An exact copy of all the data is required.

Given data:
^^^^^^^^
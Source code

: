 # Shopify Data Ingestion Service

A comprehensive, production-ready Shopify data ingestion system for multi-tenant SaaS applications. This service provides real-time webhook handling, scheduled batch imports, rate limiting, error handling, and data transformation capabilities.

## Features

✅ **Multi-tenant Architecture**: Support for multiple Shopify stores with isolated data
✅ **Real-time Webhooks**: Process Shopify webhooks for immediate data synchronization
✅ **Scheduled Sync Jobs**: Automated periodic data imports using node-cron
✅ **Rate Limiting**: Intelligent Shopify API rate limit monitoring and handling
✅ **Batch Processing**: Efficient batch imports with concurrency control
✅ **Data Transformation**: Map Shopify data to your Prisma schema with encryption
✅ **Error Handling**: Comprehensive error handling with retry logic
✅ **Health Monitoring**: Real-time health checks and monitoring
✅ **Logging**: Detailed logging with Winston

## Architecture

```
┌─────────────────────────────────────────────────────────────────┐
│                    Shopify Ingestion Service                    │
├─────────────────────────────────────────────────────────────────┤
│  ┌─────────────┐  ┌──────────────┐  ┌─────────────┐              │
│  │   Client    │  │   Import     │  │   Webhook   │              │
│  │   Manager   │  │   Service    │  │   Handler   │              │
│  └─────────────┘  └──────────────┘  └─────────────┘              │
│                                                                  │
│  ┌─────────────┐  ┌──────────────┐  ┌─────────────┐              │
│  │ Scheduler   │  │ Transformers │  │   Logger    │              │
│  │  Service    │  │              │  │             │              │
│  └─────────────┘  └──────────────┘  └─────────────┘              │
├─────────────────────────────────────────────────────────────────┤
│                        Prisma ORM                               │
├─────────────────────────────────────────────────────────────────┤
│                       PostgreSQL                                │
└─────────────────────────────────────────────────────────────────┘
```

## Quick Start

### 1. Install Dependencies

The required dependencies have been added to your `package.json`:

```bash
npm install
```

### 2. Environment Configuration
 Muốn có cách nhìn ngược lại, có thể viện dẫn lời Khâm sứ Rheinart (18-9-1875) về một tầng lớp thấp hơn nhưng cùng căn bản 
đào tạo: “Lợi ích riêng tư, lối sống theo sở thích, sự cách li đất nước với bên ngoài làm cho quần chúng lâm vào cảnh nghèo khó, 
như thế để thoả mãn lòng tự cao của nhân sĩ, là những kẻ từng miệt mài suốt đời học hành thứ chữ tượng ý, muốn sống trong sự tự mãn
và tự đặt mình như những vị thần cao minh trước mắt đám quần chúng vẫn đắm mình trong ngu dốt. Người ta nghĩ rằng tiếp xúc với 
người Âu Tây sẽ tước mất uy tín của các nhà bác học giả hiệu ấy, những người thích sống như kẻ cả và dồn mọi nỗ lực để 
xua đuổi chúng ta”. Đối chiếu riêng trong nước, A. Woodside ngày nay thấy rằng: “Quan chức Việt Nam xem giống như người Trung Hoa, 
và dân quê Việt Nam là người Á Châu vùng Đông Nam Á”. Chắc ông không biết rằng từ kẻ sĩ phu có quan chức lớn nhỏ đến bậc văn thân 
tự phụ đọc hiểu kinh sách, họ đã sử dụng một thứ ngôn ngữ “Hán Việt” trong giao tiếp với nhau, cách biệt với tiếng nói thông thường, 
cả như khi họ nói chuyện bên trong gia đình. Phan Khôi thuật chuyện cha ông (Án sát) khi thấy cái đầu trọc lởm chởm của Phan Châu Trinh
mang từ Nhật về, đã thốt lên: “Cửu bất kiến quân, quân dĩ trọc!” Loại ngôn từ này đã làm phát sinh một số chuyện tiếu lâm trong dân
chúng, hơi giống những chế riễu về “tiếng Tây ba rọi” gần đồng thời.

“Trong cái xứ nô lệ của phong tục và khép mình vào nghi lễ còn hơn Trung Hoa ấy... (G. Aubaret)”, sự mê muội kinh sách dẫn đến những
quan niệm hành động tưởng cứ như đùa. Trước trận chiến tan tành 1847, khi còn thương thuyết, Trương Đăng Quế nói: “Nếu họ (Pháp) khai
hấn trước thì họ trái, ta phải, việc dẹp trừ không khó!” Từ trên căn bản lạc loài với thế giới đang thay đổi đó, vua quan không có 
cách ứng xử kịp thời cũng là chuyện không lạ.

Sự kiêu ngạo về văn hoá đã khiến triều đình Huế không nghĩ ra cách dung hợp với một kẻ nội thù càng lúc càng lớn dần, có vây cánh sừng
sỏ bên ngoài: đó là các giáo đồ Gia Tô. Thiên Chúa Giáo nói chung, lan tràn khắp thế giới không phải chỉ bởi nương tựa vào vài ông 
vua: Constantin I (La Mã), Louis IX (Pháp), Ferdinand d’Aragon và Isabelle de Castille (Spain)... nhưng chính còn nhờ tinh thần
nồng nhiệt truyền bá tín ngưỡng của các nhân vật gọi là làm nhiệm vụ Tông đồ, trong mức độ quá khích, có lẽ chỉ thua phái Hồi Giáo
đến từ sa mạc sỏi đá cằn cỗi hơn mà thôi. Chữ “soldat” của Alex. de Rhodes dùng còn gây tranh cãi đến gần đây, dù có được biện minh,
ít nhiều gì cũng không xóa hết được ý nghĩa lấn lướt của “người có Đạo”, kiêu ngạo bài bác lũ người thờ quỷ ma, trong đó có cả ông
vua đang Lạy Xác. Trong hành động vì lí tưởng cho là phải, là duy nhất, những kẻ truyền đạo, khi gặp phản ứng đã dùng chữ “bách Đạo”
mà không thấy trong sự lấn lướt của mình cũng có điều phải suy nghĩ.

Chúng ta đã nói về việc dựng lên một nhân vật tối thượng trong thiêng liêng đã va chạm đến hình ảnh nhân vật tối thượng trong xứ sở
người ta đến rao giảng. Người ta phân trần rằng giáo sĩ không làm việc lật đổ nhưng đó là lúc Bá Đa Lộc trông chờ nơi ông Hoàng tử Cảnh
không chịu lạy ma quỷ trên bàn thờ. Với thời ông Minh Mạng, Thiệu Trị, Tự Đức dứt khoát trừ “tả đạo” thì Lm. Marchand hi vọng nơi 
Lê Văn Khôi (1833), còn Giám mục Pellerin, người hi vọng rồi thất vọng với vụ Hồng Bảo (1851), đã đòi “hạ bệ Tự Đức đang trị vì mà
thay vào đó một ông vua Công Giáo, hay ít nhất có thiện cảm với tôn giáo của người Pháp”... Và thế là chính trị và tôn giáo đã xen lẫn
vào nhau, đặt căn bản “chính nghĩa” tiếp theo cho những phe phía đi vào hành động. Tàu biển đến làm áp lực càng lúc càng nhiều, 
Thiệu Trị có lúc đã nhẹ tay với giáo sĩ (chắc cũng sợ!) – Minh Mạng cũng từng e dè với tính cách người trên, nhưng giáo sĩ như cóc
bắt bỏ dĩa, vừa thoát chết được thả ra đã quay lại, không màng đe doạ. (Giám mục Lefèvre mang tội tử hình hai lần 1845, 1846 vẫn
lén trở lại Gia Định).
^^^^^^^^
Problem solution:
Source code

: # Shopify Data Ingestion Service

A comprehensive, production-ready Shopify data ingestion system for multi-tenant SaaS applications. This service provides real-time webhook handling, scheduled batch imports, rate limiting, error handling, and data transformation capabilities.

## Features

✅ **Multi-tenant Architecture**: Support for multiple Shopify stores with isolated data
✅ **Real-time Webhooks**: Process Shopify webhooks for immediate data synchronization
✅ **Scheduled Sync Jobs**: Automated periodic data imports using node-cron
✅ **Rate Limiting**: Intelligent Shopify API rate limit monitoring and handling
✅ **Batch Processing**: Efficient batch imports with concurrency control
✅ **Data Transformation**: Map Shopify data to your Prisma schema with encryption
✅ **Error Handling**: Comprehensive error handling with retry logic
✅ **Health Monitoring**: Real-time health checks and monitoring
✅ **Logging**: Detailed logging with Winston

## Architecture

```
┌─────────────────────────────────────────────────────────────────┐
│                    Shopify Ingestion Service                    │
├─────────────────────────────────────────────────────────────────┤
│  ┌─────────────┐  ┌──────────────┐  ┌─────────────┐              │
│  │   Client    │  │   Import     │  │   Webhook   │              │
│  │   Manager   │  │   Service    │  │   Handler   │              │
│  └─────────────┘  └──────────────┘  └─────────────┘              │
│                                                                  │
│  ┌─────────────┐  ┌──────────────┐  ┌─────────────┐              │
│  │ Scheduler   │  │ Transformers │  │   Logger    │              │
│  │  Service    │  │              │  │             │              │
│  └─────────────┘  └──────────────┘  └─────────────┘              │
├─────────────────────────────────────────────────────────────────┤
│                        Prisma ORM                               │
├─────────────────────────────────────────────────────────────────┤
│                       PostgreSQL                                │
└─────────────────────────────────────────────────────────────────┘
```

## Quick Start

### 1. Install Dependencies

The required dependencies have been added to your `package.json`:

```bash
npm install
```

### 2. Environment Configuration
 Muốn có cách nhìn ngược lại, có thể viện dẫn lời Khâm sứ Rheinart (18-9-1875) về một tầng lớp thấp hơn nhưng cùng căn bản 
đào tạo: “Lợi ích riêng tư, lối sống theo sở thích, sự cách li đất nước với bên ngoài làm cho quần chúng lâm vào cảnh nghèo khó, 
như thế để thoả mãn lòng tự cao của nhân sĩ, là những kẻ từng miệt mài suốt đời học hành thứ chữ tượng ý, muốn sống trong sự tự mãn
và tự đặt mình như những vị thần cao minh trước mắt đám quần chúng vẫn đắm mình trong ngu dốt. Người ta nghĩ rằng tiếp xúc với 
người Âu Tây sẽ tước mất uy tín của các nhà bác học giả hiệu ấy, những người thích sống như kẻ cả và dồn mọi nỗ lực để 
xua đuổi chúng ta”. Đối chiếu riêng trong nước, A. Woodside ngày nay thấy rằng: “Quan chức Việt Nam xem giống như người Trung Hoa, 
và dân quê Việt Nam là người Á Châu vùng Đông Nam Á”. Chắc ông không biết rằng từ kẻ sĩ phu có quan chức lớn nhỏ đến bậc văn thân 
tự phụ đọc hiểu kinh sách, họ đã sử dụng một thứ ngôn ngữ “Hán Việt” trong giao tiếp với nhau, cách biệt với tiếng nói thông thường, 
cả như khi họ nói chuyện bên trong gia đình. Phan Khôi thuật chuyện cha ông (Án sát) khi thấy cái đầu trọc lởm chởm của Phan Châu Trinh
mang từ Nhật về, đã thốt lên: “Cửu bất kiến quân, quân dĩ trọc!” Loại ngôn từ này đã làm phát sinh một số chuyện tiếu lâm trong dân
chúng, hơi giống những chế riễu về “tiếng Tây ba rọi” gần đồng thời.

“Trong cái xứ nô lệ của phong tục và khép mình vào nghi lễ còn hơn Trung Hoa ấy... (G. Aubaret)”, sự mê muội kinh sách dẫn đến những
quan niệm hành động tưởng cứ như đùa. Trước trận chiến tan tành 1847, khi còn thương thuyết, Trương Đăng Quế nói: “Nếu họ (Pháp) khai
hấn trước thì họ trái, ta phải, việc dẹp trừ không khó!” Từ trên căn bản lạc loài với thế giới đang thay đổi đó, vua quan không có 
cách ứng xử kịp thời cũng là chuyện không lạ.

Sự kiêu ngạo về văn hoá đã khiến triều đình Huế không nghĩ ra cách dung hợp với một kẻ nội thù càng lúc càng lớn dần, có vây cánh sừng
sỏ bên ngoài: đó là các giáo đồ Gia Tô. Thiên Chúa Giáo nói chung, lan tràn khắp thế giới không phải chỉ bởi nương tựa vào vài ông 
vua: Constantin I (La Mã), Louis IX (Pháp), Ferdinand d’Aragon và Isabelle de Castille (Spain)... nhưng chính còn nhờ tinh thần
nồng nhiệt truyền bá tín ngưỡng của các nhân vật gọi là làm nhiệm vụ Tông đồ, trong mức độ quá khích, có lẽ chỉ thua phái Hồi Giáo
đến từ sa mạc sỏi đá cằn cỗi hơn mà thôi. Chữ “soldat” của Alex. de Rhodes dùng còn gây tranh cãi đến gần đây, dù có được biện minh,
ít nhiều gì cũng không xóa hết được ý nghĩa lấn lướt của “người có Đạo”, kiêu ngạo bài bác lũ người thờ quỷ ma, trong đó có cả ông
vua đang Lạy Xác. Trong hành động vì lí tưởng cho là phải, là duy nhất, những kẻ truyền đạo, khi gặp phản ứng đã dùng chữ “bách Đạo”
mà không thấy trong sự lấn lướt của mình cũng có điều phải suy nghĩ.

Chúng ta đã nói về việc dựng lên một nhân vật tối thượng trong thiêng liêng đã va chạm đến hình ảnh nhân vật tối thượng trong xứ sở
người ta đến rao giảng. Người ta phân trần rằng giáo sĩ không làm việc lật đổ nhưng đó là lúc Bá Đa Lộc trông chờ nơi ông Hoàng tử Cảnh
không chịu lạy ma quỷ trên bàn thờ. Với thời ông Minh Mạng, Thiệu Trị, Tự Đức dứt khoát trừ “tả đạo” thì Lm. Marchand hi vọng nơi 
Lê Văn Khôi (1833), còn Giám mục Pellerin, người hi vọng rồi thất vọng với vụ Hồng Bảo (1851), đã đòi “hạ bệ Tự Đức đang trị vì mà
thay vào đó một ông vua Công Giáo, hay ít nhất có thiện cảm với tôn giáo của người Pháp”... Và thế là chính trị và tôn giáo đã xen lẫn
vào nhau, đặt căn bản “chính nghĩa” tiếp theo cho những phe phía đi vào hành động. Tàu biển đến làm áp lực càng lúc càng nhiều, 
Thiệu Trị có lúc đã nhẹ tay với giáo sĩ (chắc cũng sợ!) – Minh Mạng cũng từng e dè với tính cách người trên, nhưng giáo sĩ như cóc
bắt bỏ dĩa, vừa thoát chết được thả ra đã quay lại, không màng đe doạ. (Giám mục Lefèvre mang tội tử hình hai lần 1845, 1846 vẫn
lén trở lại Gia Định).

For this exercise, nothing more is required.